Tout d’abord, il convient de noter qu’il y a des différences : le Sénégal n’a pour l’heure pas rompu les accords de défense avec la France, mais indique que les soldats français ne peuvent rester ad vitam aeternam. Les propos de Bassirou Diomaye Faye répondent à une aspiration populaire, car cette présence est perçue, de plus en plus, comme une atteinte insupportable à la souveraineté du pays. Au Tchad, beaucoup plus autoritaire, cette aspiration est plus difficile à mesurer. Mais l’on constate quand même que le souverainisme, le patriotisme et le nationalisme ont le vent en poupe en Afrique comme ailleurs ; ce sont des courants politiques qui progressent fortement dans les opinions, comme en témoigne, par exemple, aux États-Unis la réélection de Donald Trump.
Par ailleurs, sur le plan militaire, ces États ne semblent plus y trouver leur compte. La France met en avant la formation et l’entraînement des armées locales, ainsi que le partage d’informations. Mais l’enlisement puis le départ de Barkhane a dévalorisé la valeur ajoutée du savoir-faire militaire français. Elle n’arrive pas à contrer la menace terroriste, pas plus que les autres partenaires, comme la Russie, ou que les États eux-mêmes.
Longtemps elle a fait valoir l’importance de la réassurance, c’est-à-dire du soutien aérien. Mais l’on constate que les armées africaines tendent depuis quelques années à se doter elles-mêmes de véritables capacités en la matière auprès d’autres partenaires.
La plupart des États affichent la volonté de multiplier les partenariats avec différents acteurs internationaux et évaluent la valeur ajoutée de chacun. À l’évidence, la France n’a pas réussi à démontrer la valeur ajoutée de sa présence militaire. D’autant qu’elle affirme que sa présence n’a pas pour but de protéger les régimes en place, même si le cas du Tchad est beaucoup plus ambigu.
Comme précédemment au Mali, au Burkina et au Niger, on a le sentiment que la France subit ces décisions, même si les relations avec le Tchad et le Sénégal semblent bien meilleures. Est-elle devenue inaudible auprès de ses partenaires ?
Il est clair qu’il s’agit d’un nouveau camouflet pour la politique africaine de la France. Cela fait quand même trois ans qu’il nous est annoncé que le dispositif militaire français va être réorganisé. Et ce qui se produit en réalité, c’est que ce dispositif va bien être réorganisé, mais absolument pas en fonction des options soutenues par la France, mais en fonction des orientations qui apparaissent comme imposées par les partenaires.
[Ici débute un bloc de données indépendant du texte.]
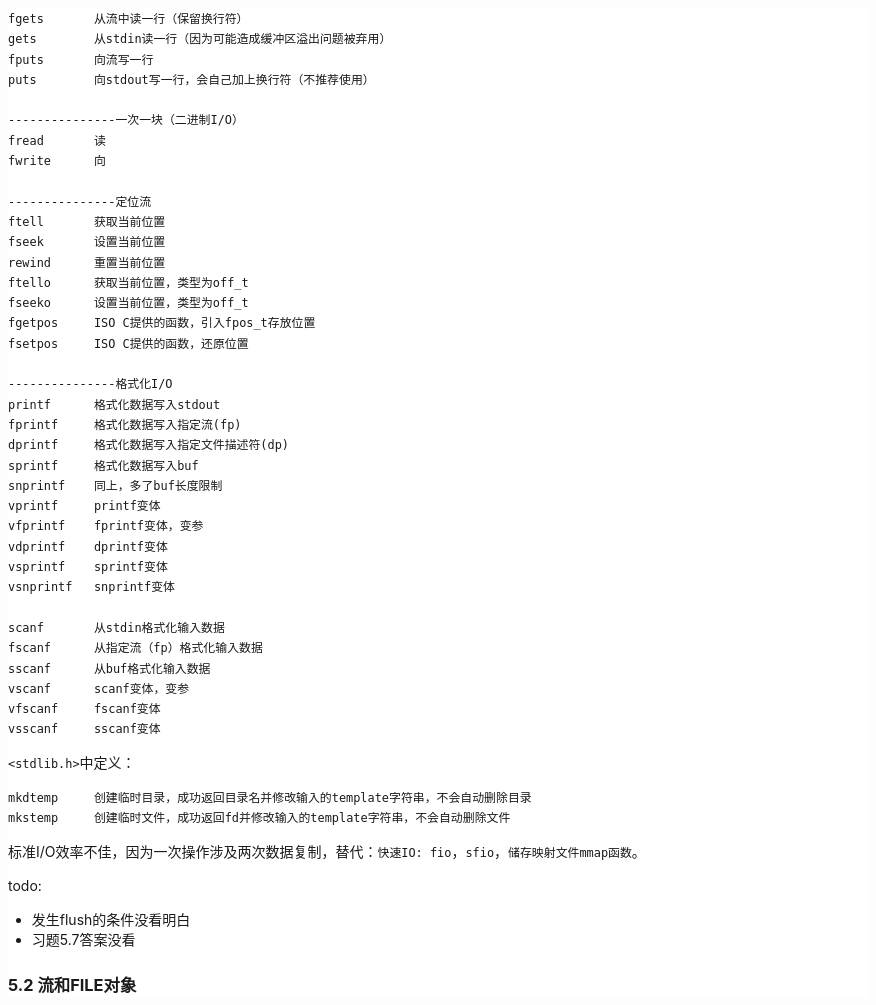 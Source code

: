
 ```none
fgets       从流中读一行（保留换行符）
gets        从stdin读一行（因为可能造成缓冲区溢出问题被弃用）
fputs       向流写一行
puts        向stdout写一行，会自己加上换行符（不推荐使用）

---------------一次一块（二进制I/O）
fread       读
fwrite      向

---------------定位流
ftell       获取当前位置
fseek       设置当前位置
rewind      重置当前位置
ftello      获取当前位置，类型为off_t
fseeko      设置当前位置，类型为off_t
fgetpos     ISO C提供的函数，引入fpos_t存放位置
fsetpos     ISO C提供的函数，还原位置

---------------格式化I/O
printf      格式化数据写入stdout
fprintf     格式化数据写入指定流(fp)
dprintf     格式化数据写入指定文件描述符(dp)
sprintf     格式化数据写入buf
snprintf    同上，多了buf长度限制
vprintf     printf变体
vfprintf    fprintf变体，变参
vdprintf    dprintf变体
vsprintf    sprintf变体
vsnprintf   snprintf变体

scanf       从stdin格式化输入数据
fscanf      从指定流（fp）格式化输入数据
sscanf      从buf格式化输入数据
vscanf      scanf变体，变参
vfscanf     fscanf变体
vsscanf     sscanf变体
```

`<stdlib.h>`中定义：
```none
mkdtemp     创建临时目录，成功返回目录名并修改输入的template字符串，不会自动删除目录
mkstemp     创建临时文件，成功返回fd并修改输入的template字符串，不会自动删除文件
```

标准I/O效率不佳，因为一次操作涉及两次数据复制，替代：`快速IO: fio`，`sfio`，`储存映射文件mmap函数`。

todo:
* 发生flush的条件没看明白
* 习题5.7答案没看

### 5.2 流和FILE对象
La France a toujours peiné, d’une part, à justifier le maintien de bases permanentes sur le continent africain, et de l’autre, à donner les contours et le contenu exact de ce dispositif qu’elle comptait maintenir. Sur le premier élément, il n’y a toujours pas eu un effort pour définir quels étaient exactement les intérêts français sur le continent. C’est ce flou sur l’utilité de sa présence militaire que la France paye ici.
Il favorise le discours complotiste du présumé pillage des ressources africaines alors que la France a en réalité peu d’intérêts économiques dans ces pays. Les principales entreprises françaises présentes ne sont pas dans l’extraction, mais dans les télécoms ou l’agroalimentaire. Il est vrai qu’il y a plus de sociétés françaises et de ressortissants français dans les pays côtiers comme le Sénégal ou la Côte d’Ivoire.
Mais en quoi une présence militaire est-elle nécessaire pour garantir ses intérêts ? N’est-il pas aujourd’hui indispensable pour Paris de découpler ses intérêts économiques et sa présence militaire ? La France reste quand même le dernier État européen à avoir cette présence militaire permanente.